Unless your car is brand-spanking new, chances are good you are spending a pretty penny to keep it up and running properly. From routine oil changes and new tires to repairs, you might feel like your trusty vehicle has become a money pit.
When you look at how much the most common auto repairs cost, it’s understandable why you’d feel this way. To examine this topic a bit more and also look at ways to make car repair less of a strain on your budget, please consider the following:
Common Car Repairs and What They Cost
Granted, the cost of fixing your vehicle does vary depending on where you live in the U.S., as well as if you do some of the work yourself, if you take your vehicle to a family friend who tinkers with cars, or you bring your four-wheeled baby to a dealership. Having said that, it is still possible to get an average cost of a number of common repairs. For example, according to Bridwell Auto Center, the six most common car repairs and their costs are:
- The spark plug and ignition coils, $390
- Thermostat replacements and gas cap replacements, $210
- Solenoid replacement and emissions purge control replacement, each about $200
- Replacing the gas cap, $25
- Catalytic converter replacement, $1,163
Other common repairs and their costs include the oxygen sensor replacement at around $259, a new battery at $140, new tires at around $450 (although this number can easily be much higher) and an A/C repair for about $490.
Are These All Really Necessary?
If money is tight and/or you dread the idea of being without your car while it’s being repaired, you might understandably question if you really have to have all of the recommended repairs completed right away. While you can certainly raise your concerns with your mechanic, and it’s possible that some issues can be put off for awhile, in most cases the aforementioned common repairs must be dealt with as soon as possible. In the case of the ignition coil and spark plug repair, for example, when the ignition coil is not working properly it will not ignite the fuel properly, causing a misfire and loss of power. In addition, this can severely damage the engine and the catalytic converter. By shelling out the money now to fix these issues, you are avoiding more financially catastrophic repairs later on.
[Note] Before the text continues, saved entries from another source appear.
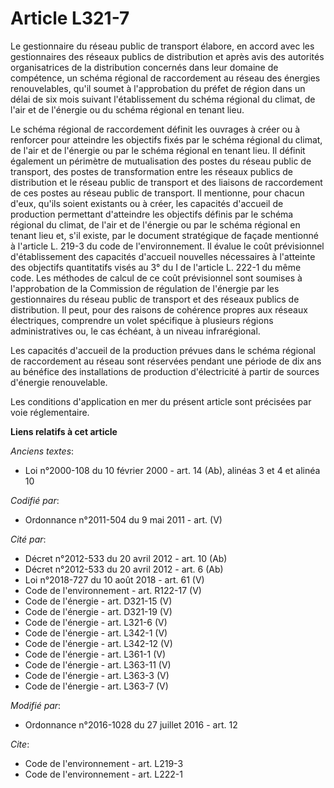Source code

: # Article L321-7

Le gestionnaire du réseau public de transport élabore, en accord avec les gestionnaires des réseaux publics de distribution
et après avis des autorités organisatrices de la distribution concernés dans leur domaine de compétence, un schéma régional
de raccordement au réseau des énergies renouvelables, qu'il soumet à l'approbation du préfet de région dans un délai de six
mois suivant l'établissement du schéma régional du climat, de l'air et de l'énergie ou du schéma régional en tenant lieu. 

Le schéma régional de raccordement définit les ouvrages à créer ou à renforcer pour atteindre les objectifs fixés par le
schéma régional du climat, de l'air et de l'énergie ou par le schéma régional en tenant lieu. Il définit également un
périmètre de mutualisation des postes du réseau public de transport, des postes de transformation entre les réseaux publics
de distribution et le réseau public de transport et des liaisons de raccordement de ces postes au réseau public de transport.
Il mentionne, pour chacun d'eux, qu'ils soient existants ou à créer, les capacités d'accueil de production permettant
d'atteindre les objectifs définis par le schéma régional du climat, de l'air et de l'énergie ou par le schéma régional en
tenant lieu et, s'il existe, par le document stratégique de façade mentionné à l'article L. 219-3 du code de l'environnement.
Il évalue le coût prévisionnel d'établissement des capacités d'accueil nouvelles nécessaires à l'atteinte des objectifs
quantitatifs visés au 3° du I de l'article L. 222-1 du même code. Les méthodes de calcul de ce coût prévisionnel sont
soumises à l'approbation de la Commission de régulation de l'énergie par les gestionnaires du réseau public de transport et
des réseaux publics de distribution. Il peut, pour des raisons de cohérence propres aux réseaux électriques, comprendre un
volet spécifique à plusieurs régions administratives ou, le cas échéant, à un niveau infrarégional.

Les capacités d'accueil de la production prévues dans le schéma régional de raccordement au réseau sont réservées pendant une
période de dix ans au bénéfice des installations de production d'électricité à partir de sources d'énergie renouvelable. 

Les conditions d'application en mer du présent article sont précisées par voie réglementaire.

**Liens relatifs à cet article**

_Anciens textes_:

  - Loi n°2000-108 du 10 février 2000 - art. 14 (Ab), alinéas 3 et 4 et alinéa 10

_Codifié par_:

  - Ordonnance n°2011-504 du 9 mai 2011 - art. (V)

_Cité par_:

  - Décret n°2012-533 du 20 avril 2012 - art. 10 (Ab)
  - Décret n°2012-533 du 20 avril 2012 - art. 6 (Ab)
  - Loi n°2018-727 du 10 août 2018 - art. 61 (V)
  - Code de l'environnement - art. R122-17 (V)
  - Code de l'énergie - art. D321-15 (V)
  - Code de l'énergie - art. D321-19 (V)
  - Code de l'énergie - art. L321-6 (V)
  - Code de l'énergie - art. L342-1 (V)
  - Code de l'énergie - art. L342-12 (V)
  - Code de l'énergie - art. L361-1 (V)
  - Code de l'énergie - art. L363-11 (V)
  - Code de l'énergie - art. L363-3 (V)
  - Code de l'énergie - art. L363-7 (V)

_Modifié par_:

  - Ordonnance n°2016-1028 du 27 juillet 2016 - art. 12

_Cite_:

  - Code de l'environnement - art. L219-3
  - Code de l'environnement - art. L222-1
How to Pay for Auto Repairs Without Breaking the Bank
Fortunately, you don’t have to risk really damaging your car or racking up really high credit card bills to pay for repairs. Start by setting aside $50 a month for emergency car repairs—if you can swing more, by all means do so. Also, strive to follow the car maker’s suggested maintenance schedule of important things like oil changes, fluid changes and tire rotations; this can also prevent costlier issues later on. Also, work to find a mechanic that you really trust with your car. Even if you have been going to the same fix-it shop for years, ask around and see if your close friends or neighbors with a similar make and model to yours can recommend someone who is possibly more reasonable in price.
If you ever get an estimate for a needed repair and it sends up red flags for you, by all means get a second opinion—you are not required to have the mechanic complete the recommended repairs. Finally, if your existing vehicle warranty has expired, look into car warranty plans, which can really help you save a pretty penny in auto repair costs. For instance, Protect My Car provides drivers with extended auto warranty plans that provide coverage for cars that are no longer covered by the manufacturer’s warranty. The company offers three choices for its extended warranty plans, including the Driveline policy that is for cars that are four to 10 years old and have more than 80,000 miles.
Keep Your Car Safe by Being on Top of Repairs
Owning a car is probably never going to be the cheapest thing in your budget, but it also does not have to break the bank. Start by being aware of what you can expect to pay for some of the most common car repairs, and if necessary shop around for a new mechanic. Also, understand why the repairs, although costly, are important and can prevent significant damage. By putting away money into savings and investing in a car warranty plan, when your vehicle does need a repair it should no longer destroy your budget or cause your credit card balance to rise.